In a 2010 letter to President Obama, Human Rights Watch wrote, “The notion that the entire world is automatically by extension a battleground in which the laws of war are applicable is contrary to international law. How does the administration define the ‘global battlefield’ … ? Does it view the battlefield as global in a literal sense, allowing lethal force to be used, in accordance with the laws of war, against a suspected terrorist in an apartment in Paris, a shopping mall in London, or a bus station in Iowa City?” The French therorist Grégoire Chamayou has compared the new use of kill boxes to target individuals or small groups, rather than enemy militaries, to the difference between hunting and combat. “While warfare is defined … by combat, hunting is essentially defined by pursuit. Two distinct types of geography correspond to the two activities,” he writes. “Combat bursts out wherever opposing forces clash. Hunting, on the other hand, takes place wherever the prey goes. As a hunter-state sees it, armed violence is no longer defined within the boundaries of a demarcated zone but simply by the presence of an enemy-prey who, so to speak, carries with it its own little mobile zone of hostility.”

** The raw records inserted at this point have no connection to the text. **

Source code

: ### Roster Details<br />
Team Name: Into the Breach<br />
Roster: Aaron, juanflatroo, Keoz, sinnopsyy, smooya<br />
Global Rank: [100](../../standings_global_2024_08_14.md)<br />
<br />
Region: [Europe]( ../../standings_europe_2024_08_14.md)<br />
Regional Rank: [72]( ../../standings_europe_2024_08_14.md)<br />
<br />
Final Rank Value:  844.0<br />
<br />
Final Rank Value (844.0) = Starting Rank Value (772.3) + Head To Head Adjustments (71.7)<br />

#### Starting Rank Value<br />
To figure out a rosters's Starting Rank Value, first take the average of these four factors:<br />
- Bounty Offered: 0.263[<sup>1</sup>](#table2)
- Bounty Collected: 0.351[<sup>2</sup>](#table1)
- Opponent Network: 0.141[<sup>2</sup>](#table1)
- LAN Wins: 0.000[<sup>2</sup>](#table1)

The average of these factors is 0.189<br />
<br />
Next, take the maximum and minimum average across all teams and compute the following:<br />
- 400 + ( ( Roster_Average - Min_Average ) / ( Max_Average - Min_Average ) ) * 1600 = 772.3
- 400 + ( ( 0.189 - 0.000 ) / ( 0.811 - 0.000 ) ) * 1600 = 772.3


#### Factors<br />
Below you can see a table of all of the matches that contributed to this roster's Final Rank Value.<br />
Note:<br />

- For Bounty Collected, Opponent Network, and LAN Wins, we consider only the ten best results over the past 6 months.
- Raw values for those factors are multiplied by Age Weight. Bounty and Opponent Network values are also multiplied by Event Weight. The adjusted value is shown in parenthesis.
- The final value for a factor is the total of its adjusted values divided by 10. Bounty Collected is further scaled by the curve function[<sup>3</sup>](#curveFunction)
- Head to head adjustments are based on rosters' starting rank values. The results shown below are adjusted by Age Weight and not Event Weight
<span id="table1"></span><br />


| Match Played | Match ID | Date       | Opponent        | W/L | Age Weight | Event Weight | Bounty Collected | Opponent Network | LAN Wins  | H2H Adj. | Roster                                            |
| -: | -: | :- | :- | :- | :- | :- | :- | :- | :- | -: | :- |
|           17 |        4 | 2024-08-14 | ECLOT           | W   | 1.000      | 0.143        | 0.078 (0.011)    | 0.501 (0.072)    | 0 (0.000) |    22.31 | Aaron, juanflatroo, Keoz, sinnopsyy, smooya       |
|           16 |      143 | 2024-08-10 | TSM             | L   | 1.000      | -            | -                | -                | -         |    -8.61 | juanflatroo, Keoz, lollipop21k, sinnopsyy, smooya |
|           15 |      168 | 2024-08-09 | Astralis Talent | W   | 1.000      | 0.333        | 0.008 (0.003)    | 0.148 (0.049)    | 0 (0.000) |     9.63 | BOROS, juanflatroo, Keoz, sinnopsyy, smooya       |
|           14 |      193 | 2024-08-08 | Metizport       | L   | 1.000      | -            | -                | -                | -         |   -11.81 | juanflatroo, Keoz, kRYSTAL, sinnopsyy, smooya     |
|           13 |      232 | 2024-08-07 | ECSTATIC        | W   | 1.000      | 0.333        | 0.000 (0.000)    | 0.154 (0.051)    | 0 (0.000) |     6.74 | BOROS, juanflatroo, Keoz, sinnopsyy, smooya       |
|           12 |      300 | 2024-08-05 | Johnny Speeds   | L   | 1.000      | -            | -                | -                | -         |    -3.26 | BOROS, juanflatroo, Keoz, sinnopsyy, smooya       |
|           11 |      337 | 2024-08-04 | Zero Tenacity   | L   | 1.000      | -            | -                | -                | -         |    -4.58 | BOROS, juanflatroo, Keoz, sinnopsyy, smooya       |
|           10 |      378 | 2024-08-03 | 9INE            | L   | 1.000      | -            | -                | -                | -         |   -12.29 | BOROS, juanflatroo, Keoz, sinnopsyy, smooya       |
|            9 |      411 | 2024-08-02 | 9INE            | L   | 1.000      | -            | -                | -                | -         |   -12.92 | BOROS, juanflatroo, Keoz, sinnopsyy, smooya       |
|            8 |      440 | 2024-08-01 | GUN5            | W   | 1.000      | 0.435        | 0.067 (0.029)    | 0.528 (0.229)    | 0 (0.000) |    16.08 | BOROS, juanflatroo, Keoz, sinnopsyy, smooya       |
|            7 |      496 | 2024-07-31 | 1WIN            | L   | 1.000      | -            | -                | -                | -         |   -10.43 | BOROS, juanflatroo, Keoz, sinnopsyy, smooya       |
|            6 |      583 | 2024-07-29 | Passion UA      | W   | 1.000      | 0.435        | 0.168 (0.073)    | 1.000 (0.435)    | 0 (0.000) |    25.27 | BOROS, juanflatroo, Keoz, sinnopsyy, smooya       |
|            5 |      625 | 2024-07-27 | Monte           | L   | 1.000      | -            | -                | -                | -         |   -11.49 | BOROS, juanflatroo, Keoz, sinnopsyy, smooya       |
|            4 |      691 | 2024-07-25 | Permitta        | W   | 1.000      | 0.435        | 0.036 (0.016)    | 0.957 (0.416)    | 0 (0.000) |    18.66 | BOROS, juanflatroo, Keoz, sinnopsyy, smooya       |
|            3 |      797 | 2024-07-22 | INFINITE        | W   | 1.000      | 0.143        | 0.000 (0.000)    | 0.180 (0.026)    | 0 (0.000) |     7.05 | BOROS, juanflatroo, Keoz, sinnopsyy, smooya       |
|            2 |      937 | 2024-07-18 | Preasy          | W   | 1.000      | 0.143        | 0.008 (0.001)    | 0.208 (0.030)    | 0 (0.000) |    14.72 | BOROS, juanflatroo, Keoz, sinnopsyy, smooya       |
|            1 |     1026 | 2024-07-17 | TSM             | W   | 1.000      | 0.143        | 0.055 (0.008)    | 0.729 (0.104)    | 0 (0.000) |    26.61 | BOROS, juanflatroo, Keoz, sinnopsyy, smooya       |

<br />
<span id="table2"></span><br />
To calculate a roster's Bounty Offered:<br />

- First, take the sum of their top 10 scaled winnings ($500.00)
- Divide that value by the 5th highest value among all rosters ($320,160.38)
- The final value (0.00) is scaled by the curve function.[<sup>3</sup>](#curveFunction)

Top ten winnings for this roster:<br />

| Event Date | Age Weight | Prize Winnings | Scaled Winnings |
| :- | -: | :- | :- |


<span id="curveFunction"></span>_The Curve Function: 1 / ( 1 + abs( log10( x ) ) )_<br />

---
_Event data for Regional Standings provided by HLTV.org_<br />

Kill boxes have freed American military pursuits from the limitations of time and space—and, importantly, strict scrutiny. As the blog Understanding Empire argues, “During the Clinton cabinet, officials worried and debated fiercely whether or not eliminating bin Laden was legal (and ethical), as Steve Coll’s Ghost Wars captures excellently. Now, targeted killing has become [so] routine that the Obama administration is seeking ways to codify and streamline it.” A strategy that works effectively during conventional warfare has been slowly repurposed and re-contextualized.
During his Nobel Peace Prize acceptance speech, Obama said, “War is justified only when certain conditions were met; if it is waged as a last resort or in self-defense; if the force used in proportional; and if, whenever possible, civilians are spared from violence.” The military’s current use of kill boxes in tandem with kill lists defies each of those criteria. These tools are now used in the pursuit of something that only superficially resembles war. In practice, these tactics have more in common with expensive and reckless high-tech hunting. They are unethical, and as terrorism and militancy proliferate in the regions where they are being implemented, they also appear to be ineffective.